(Stored data)
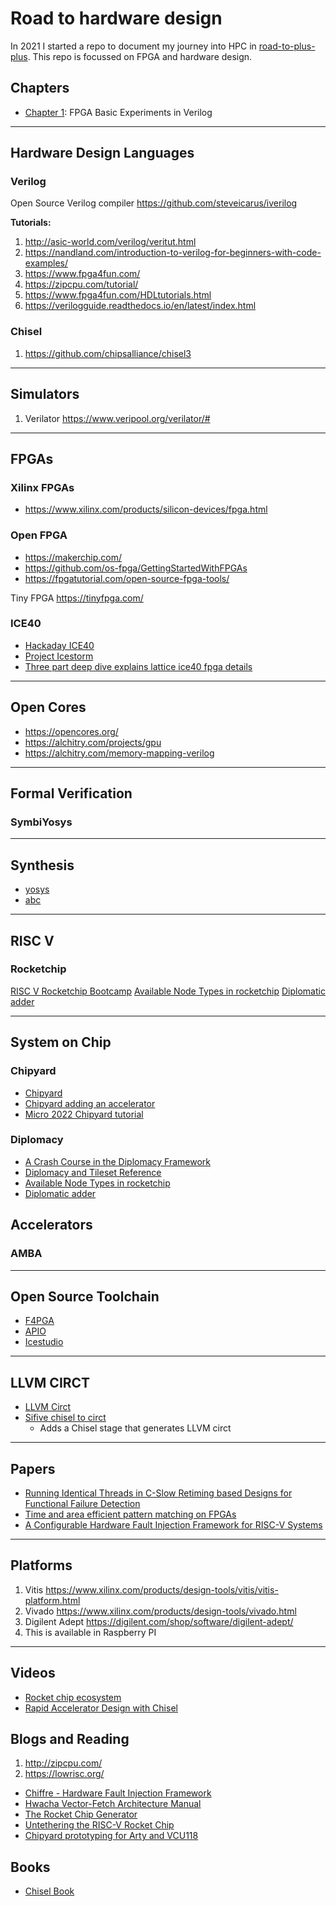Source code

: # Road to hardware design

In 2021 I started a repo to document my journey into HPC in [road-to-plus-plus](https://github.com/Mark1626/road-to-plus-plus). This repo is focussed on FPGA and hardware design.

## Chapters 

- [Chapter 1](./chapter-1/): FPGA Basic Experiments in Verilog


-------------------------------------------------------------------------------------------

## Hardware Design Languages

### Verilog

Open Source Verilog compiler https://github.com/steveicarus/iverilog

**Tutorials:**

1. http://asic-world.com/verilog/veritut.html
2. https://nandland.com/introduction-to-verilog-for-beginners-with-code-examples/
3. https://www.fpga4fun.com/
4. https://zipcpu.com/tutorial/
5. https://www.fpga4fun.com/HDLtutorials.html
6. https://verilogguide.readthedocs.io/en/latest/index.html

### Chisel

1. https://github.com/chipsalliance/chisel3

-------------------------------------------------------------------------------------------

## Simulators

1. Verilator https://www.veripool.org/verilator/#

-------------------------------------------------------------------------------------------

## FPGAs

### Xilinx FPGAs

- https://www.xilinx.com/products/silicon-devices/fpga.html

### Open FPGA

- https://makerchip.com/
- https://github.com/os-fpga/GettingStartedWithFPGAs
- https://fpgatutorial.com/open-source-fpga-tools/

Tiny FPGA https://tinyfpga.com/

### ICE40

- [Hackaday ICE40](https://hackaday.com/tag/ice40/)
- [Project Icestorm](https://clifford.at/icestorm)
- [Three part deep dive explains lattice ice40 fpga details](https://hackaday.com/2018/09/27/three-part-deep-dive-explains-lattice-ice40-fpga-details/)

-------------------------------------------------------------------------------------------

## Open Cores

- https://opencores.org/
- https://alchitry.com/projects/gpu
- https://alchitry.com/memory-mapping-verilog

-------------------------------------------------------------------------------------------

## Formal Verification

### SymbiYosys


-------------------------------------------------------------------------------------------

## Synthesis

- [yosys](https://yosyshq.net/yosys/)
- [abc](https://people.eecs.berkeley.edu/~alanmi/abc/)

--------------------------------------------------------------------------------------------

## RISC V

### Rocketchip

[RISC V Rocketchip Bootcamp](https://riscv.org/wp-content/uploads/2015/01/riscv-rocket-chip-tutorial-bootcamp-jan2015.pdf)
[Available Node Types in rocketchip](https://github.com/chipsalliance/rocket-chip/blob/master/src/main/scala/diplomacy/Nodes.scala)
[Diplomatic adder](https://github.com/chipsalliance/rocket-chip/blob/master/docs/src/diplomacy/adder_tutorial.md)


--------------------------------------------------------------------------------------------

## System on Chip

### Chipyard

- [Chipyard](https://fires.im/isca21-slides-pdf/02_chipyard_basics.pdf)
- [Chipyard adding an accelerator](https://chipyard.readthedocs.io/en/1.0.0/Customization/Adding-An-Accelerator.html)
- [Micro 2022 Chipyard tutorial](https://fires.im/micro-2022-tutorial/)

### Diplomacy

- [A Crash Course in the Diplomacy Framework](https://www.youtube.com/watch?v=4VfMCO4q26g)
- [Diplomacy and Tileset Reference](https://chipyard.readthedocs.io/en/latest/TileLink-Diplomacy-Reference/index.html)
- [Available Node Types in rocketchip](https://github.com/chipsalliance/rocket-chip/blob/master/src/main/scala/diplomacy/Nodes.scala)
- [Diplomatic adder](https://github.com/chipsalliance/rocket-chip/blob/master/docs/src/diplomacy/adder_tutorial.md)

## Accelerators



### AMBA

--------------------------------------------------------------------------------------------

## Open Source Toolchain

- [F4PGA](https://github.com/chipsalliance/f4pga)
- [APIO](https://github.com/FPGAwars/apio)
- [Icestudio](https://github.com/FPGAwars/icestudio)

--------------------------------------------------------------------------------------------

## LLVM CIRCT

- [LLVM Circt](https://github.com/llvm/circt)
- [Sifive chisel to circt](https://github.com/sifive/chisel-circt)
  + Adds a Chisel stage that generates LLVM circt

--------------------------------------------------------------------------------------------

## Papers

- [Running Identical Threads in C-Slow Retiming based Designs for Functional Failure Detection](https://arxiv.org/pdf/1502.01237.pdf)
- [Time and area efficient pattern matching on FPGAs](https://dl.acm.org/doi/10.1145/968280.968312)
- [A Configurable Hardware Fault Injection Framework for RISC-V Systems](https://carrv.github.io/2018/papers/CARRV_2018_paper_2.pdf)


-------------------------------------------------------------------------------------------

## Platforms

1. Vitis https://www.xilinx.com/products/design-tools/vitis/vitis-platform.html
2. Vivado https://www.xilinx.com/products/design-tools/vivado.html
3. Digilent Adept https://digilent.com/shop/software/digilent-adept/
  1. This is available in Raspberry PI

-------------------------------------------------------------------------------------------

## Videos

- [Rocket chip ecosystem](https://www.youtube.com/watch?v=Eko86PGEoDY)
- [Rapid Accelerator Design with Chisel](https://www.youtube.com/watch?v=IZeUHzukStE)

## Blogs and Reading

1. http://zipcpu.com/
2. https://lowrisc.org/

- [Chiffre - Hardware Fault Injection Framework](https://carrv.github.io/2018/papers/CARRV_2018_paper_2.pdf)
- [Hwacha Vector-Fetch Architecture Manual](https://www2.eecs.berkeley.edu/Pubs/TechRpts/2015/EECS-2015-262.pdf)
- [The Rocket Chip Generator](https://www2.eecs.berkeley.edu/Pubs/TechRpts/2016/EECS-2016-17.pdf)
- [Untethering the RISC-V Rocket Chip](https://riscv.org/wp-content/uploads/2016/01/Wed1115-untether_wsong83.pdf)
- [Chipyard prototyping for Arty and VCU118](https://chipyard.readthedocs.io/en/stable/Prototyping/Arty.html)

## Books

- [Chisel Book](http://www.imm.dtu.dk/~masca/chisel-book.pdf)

-- WORK INSTRUCTIONS --
For this exercise, reproduce exactly each line from the one containing "- [Rapid Accelerator" through the last line of the data, and no others.

-- WORKED SOLUTION --
- [Rapid Accelerator Design with Chisel](https://www.youtube.com/watch?v=IZeUHzukStE)

## Blogs and Reading

1. http://zipcpu.com/
2. https://lowrisc.org/

- [Chiffre - Hardware Fault Injection Framework](https://carrv.github.io/2018/papers/CARRV_2018_paper_2.pdf)
- [Hwacha Vector-Fetch Architecture Manual](https://www2.eecs.berkeley.edu/Pubs/TechRpts/2015/EECS-2015-262.pdf)
- [The Rocket Chip Generator](https://www2.eecs.berkeley.edu/Pubs/TechRpts/2016/EECS-2016-17.pdf)
- [Untethering the RISC-V Rocket Chip](https://riscv.org/wp-content/uploads/2016/01/Wed1115-untether_wsong83.pdf)
- [Chipyard prototyping for Arty and VCU118](https://chipyard.readthedocs.io/en/stable/Prototyping/Arty.html)

## Books

- [Chisel Book](http://www.imm.dtu.dk/~masca/chisel-book.pdf)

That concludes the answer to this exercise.